Je pense que cela a en partie à voir avec le fait que cette affaire a été médiatisée, puisque Michaela Harte était une célébrité dans son pays. Cela devient, malheureusement, un peu comme un feuilleton. Cela met forcément la pression sur la police, ce qui explique les erreurs, puisqu’elle bâcle l’enquête. Il y a aussi le fait que l’on a paniqué parce que le meurtre de Michaela Harte est devenu comme un crime de lèse-majesté contre l’industrie du tourisme.

? Nadine Dantier, par exemple, n’était pas une célébrité, pourtant la police avait aussi bâclé l’enquête. Avec pour résultat que l’on ne sait toujours pas qui est le coupable !

C’est vrai et c’est intéressant de mentionner le cas de Nadine Dantier parce qu’il y a des similitudes. Dans ce cas, la police avait aussi envie de boucler son enquête au plus vite. Et des faussetés avaient filtré dans la presse comme quoi l’on avait trouvé le téléphone portable de Nadine Dantier en la possession de Marcelin Azie. Je me souviens avoir pensé que l’enquête semblait avoir été bouclée et être concluante. Alors qu’en vérité, c’était faux. Mais parce que Marcelin Azie avait soi-disant confessé, la police trouve subitement d’autres éléments qui viennent se coller à cette confession.

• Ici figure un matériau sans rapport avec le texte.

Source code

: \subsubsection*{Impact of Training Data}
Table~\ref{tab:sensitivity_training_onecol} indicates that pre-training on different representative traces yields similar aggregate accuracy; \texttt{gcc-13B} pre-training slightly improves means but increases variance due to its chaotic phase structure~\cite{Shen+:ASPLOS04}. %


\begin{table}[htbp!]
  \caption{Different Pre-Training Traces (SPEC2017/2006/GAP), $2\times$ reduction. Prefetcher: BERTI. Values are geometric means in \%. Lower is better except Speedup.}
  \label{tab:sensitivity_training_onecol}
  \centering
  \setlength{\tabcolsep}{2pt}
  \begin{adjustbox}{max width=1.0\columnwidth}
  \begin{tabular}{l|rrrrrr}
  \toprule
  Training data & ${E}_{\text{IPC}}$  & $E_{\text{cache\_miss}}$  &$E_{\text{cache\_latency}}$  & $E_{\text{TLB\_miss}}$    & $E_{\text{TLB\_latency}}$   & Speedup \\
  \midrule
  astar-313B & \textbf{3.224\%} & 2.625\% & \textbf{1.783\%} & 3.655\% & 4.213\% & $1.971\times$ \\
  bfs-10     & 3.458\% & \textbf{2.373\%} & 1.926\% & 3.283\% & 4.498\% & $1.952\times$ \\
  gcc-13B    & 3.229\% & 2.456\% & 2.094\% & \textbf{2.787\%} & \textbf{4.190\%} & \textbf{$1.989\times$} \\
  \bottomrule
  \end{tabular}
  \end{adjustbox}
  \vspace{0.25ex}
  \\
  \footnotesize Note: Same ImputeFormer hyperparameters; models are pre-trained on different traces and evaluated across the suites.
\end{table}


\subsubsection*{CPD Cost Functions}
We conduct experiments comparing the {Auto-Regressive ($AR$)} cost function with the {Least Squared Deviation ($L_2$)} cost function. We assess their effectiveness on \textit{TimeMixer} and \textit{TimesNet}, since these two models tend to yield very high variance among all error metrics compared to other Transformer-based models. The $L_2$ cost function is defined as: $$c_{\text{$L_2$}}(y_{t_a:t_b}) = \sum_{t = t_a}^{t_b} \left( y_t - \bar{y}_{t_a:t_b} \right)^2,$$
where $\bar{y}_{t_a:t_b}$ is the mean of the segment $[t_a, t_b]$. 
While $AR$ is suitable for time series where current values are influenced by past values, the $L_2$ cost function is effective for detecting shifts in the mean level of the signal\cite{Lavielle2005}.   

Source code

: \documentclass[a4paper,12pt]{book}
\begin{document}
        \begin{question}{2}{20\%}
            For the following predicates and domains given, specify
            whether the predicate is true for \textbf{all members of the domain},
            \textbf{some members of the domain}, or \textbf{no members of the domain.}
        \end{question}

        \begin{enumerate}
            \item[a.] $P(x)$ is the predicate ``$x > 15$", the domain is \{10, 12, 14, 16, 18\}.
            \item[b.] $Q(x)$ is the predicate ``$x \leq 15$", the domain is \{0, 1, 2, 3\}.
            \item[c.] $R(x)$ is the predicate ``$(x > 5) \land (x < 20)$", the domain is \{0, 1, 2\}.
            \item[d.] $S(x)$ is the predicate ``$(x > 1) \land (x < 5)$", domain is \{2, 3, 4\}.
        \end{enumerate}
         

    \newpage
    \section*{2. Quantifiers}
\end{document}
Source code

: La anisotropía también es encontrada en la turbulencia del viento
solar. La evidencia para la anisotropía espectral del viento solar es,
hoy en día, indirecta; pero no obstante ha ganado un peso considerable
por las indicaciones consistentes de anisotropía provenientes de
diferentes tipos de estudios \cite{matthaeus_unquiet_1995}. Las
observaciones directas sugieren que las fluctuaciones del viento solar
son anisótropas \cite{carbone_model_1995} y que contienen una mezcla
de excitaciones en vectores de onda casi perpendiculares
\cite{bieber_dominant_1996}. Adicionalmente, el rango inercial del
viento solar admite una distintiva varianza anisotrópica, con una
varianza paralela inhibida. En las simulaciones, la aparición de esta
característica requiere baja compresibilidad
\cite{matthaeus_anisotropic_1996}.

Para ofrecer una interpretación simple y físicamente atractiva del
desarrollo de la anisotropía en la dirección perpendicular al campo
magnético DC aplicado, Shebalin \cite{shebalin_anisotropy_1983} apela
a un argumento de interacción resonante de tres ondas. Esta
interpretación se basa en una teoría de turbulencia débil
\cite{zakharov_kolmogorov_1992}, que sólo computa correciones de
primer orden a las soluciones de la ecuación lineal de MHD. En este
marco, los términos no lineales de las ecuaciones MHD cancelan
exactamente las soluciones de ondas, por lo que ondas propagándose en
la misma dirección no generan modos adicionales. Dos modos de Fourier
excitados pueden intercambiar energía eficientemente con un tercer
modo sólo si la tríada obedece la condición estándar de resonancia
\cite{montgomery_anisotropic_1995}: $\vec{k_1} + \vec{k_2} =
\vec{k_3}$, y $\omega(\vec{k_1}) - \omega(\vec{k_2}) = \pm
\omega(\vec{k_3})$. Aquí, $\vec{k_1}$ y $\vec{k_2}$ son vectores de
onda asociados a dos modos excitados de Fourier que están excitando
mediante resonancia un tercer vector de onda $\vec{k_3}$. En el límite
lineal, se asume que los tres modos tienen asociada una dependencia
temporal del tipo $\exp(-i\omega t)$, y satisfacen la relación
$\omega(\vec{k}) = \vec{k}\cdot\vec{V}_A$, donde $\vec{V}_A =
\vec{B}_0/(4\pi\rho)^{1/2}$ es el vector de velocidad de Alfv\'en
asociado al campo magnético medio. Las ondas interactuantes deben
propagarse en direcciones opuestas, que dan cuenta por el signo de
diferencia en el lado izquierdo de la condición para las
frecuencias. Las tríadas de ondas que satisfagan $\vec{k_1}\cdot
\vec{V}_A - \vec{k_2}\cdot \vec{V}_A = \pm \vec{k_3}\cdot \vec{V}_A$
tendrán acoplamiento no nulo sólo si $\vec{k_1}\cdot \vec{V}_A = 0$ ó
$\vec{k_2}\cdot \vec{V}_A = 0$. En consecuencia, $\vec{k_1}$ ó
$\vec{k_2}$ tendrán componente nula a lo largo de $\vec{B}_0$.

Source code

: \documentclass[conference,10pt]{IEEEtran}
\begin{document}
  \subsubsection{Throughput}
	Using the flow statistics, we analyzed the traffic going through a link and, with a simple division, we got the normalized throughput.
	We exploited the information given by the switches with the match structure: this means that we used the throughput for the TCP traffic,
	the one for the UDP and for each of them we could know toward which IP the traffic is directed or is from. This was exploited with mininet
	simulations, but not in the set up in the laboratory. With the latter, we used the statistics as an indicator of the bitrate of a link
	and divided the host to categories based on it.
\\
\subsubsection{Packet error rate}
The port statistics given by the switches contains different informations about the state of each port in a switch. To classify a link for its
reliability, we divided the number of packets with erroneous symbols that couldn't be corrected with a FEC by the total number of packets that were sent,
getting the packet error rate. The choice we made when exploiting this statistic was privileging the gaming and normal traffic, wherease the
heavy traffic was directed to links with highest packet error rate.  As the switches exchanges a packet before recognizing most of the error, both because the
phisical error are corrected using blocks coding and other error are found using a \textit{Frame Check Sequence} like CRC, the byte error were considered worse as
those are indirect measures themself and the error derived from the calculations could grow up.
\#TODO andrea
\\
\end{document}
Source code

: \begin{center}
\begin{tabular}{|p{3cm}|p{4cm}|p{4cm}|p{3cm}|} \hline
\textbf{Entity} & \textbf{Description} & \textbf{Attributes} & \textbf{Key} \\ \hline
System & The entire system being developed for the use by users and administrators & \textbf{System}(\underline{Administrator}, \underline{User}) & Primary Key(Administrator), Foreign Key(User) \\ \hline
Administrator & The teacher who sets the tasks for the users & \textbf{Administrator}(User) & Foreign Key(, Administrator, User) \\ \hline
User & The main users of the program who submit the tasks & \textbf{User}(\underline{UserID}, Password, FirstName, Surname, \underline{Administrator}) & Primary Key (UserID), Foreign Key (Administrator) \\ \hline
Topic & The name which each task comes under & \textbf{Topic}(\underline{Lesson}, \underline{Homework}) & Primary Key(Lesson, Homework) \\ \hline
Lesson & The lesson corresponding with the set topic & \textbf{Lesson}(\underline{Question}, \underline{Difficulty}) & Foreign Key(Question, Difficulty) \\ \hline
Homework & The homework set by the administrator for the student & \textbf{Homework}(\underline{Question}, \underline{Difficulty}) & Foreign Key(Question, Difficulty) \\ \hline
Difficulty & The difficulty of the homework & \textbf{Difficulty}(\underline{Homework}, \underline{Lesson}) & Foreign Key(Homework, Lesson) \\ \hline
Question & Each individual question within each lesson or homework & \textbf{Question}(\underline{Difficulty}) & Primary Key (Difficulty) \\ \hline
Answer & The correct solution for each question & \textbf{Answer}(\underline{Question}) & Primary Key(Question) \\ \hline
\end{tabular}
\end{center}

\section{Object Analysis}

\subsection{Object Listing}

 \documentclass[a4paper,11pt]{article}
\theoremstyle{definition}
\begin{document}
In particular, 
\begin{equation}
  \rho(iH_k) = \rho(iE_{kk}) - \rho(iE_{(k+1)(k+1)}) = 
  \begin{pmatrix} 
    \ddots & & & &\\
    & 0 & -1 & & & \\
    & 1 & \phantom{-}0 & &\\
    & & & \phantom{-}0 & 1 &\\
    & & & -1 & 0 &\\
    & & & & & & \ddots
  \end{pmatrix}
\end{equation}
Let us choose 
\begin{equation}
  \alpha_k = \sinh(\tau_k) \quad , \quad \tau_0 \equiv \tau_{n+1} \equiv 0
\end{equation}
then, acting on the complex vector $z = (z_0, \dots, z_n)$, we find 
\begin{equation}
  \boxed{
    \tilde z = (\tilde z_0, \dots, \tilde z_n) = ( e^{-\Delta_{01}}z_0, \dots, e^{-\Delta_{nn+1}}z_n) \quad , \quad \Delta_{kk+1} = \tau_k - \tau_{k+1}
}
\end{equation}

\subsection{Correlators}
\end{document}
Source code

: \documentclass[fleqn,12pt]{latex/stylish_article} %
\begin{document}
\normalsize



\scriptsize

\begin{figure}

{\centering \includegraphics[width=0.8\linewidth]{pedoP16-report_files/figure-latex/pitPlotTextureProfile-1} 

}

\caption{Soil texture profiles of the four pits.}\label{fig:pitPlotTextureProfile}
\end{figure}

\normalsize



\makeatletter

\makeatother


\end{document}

? La police n’a tiré aucune leçon des affaires Nadine Dantier et Vanessa Lagesse, pour ne citer que celles-là.

Non, aucune. Car l’affaire Vanessa Lagesse était défi nie par la brutalité policière. La torture dont a été victime Bernard Maigrot a été bien documentée. Et, quand il a fait sa supposée confession, c’est en fait ce que la police met dans sa bouche. Or, Martine Desmarais, chez qui Bernard Maigrot était à l’heure du meurtre, a dit qu’elle savait exactement quelle heure il était parce qu’elle venait de réprimander ses enfants qui regardaient une vidéo. Mais cette version ne cadrait pas avec ce que la police voulait et, donc, ils l’ont torturée pour s’assurer que ce qu’elle dirait correspondrait avec ce qu’ils avaient fait dire à Maigrot.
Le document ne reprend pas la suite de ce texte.